PROBLEM DETAILS: Among the records, find the lines that hold the string "name" and return them.

(Source data)

---

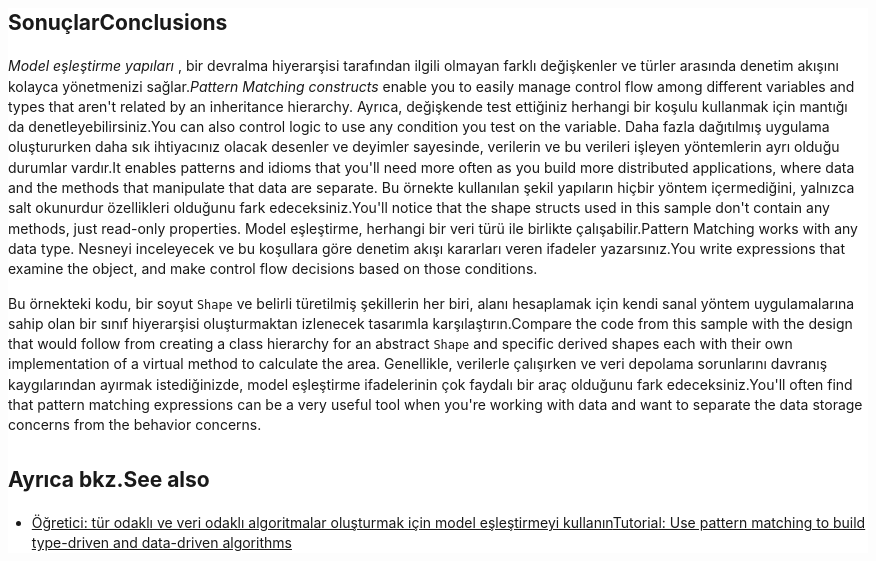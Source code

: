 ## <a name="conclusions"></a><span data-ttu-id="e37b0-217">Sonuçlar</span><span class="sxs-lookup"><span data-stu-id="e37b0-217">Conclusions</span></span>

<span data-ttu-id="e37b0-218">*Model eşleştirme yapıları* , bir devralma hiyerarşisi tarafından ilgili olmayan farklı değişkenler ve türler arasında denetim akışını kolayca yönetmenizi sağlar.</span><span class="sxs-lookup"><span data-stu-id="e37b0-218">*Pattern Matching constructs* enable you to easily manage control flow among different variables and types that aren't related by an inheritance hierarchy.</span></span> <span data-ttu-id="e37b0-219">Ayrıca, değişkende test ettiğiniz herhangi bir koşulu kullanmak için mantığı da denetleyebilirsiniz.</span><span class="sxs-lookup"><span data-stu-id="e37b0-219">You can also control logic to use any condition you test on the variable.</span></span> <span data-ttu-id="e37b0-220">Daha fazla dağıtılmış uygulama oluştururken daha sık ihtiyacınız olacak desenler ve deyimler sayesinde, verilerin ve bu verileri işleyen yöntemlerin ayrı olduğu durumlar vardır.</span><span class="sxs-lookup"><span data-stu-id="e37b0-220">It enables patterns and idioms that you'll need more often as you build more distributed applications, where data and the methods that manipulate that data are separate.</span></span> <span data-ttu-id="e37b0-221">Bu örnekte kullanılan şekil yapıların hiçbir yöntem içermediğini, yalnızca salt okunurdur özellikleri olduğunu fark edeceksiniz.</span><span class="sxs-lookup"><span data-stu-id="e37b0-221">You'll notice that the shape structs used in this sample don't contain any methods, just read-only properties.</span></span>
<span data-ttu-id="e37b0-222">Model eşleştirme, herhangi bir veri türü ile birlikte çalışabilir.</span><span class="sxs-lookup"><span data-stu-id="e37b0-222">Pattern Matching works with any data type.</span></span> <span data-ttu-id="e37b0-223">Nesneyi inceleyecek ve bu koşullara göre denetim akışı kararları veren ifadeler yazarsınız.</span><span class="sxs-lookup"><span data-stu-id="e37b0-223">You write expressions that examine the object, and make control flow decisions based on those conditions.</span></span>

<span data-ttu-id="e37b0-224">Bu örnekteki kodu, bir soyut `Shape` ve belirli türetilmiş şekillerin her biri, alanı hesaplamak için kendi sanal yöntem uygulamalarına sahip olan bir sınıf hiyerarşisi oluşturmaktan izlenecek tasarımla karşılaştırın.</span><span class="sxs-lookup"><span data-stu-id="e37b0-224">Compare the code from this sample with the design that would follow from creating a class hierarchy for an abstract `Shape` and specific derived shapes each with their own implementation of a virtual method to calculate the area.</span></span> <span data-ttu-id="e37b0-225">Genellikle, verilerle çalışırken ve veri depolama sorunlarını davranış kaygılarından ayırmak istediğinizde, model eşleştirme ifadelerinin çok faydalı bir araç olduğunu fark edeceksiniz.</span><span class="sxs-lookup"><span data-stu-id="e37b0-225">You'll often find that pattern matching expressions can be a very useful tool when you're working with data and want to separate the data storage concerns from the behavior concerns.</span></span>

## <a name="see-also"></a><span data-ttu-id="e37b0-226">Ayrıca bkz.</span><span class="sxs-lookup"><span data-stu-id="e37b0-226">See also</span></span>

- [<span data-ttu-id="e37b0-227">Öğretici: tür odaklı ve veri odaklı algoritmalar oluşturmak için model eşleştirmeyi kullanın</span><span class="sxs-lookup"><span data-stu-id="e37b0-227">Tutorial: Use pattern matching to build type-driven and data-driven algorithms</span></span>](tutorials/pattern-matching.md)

---

WRITTEN REPLY:
: ## <a name="conclusions"></a><span data-ttu-id="e37b0-217">Sonuçlar</span><span class="sxs-lookup"><span data-stu-id="e37b0-217">Conclusions</span></span>
## <a name="see-also"></a><span data-ttu-id="e37b0-226">Ayrıca bkz.</span><span class="sxs-lookup"><span data-stu-id="e37b0-226">See also</span></span>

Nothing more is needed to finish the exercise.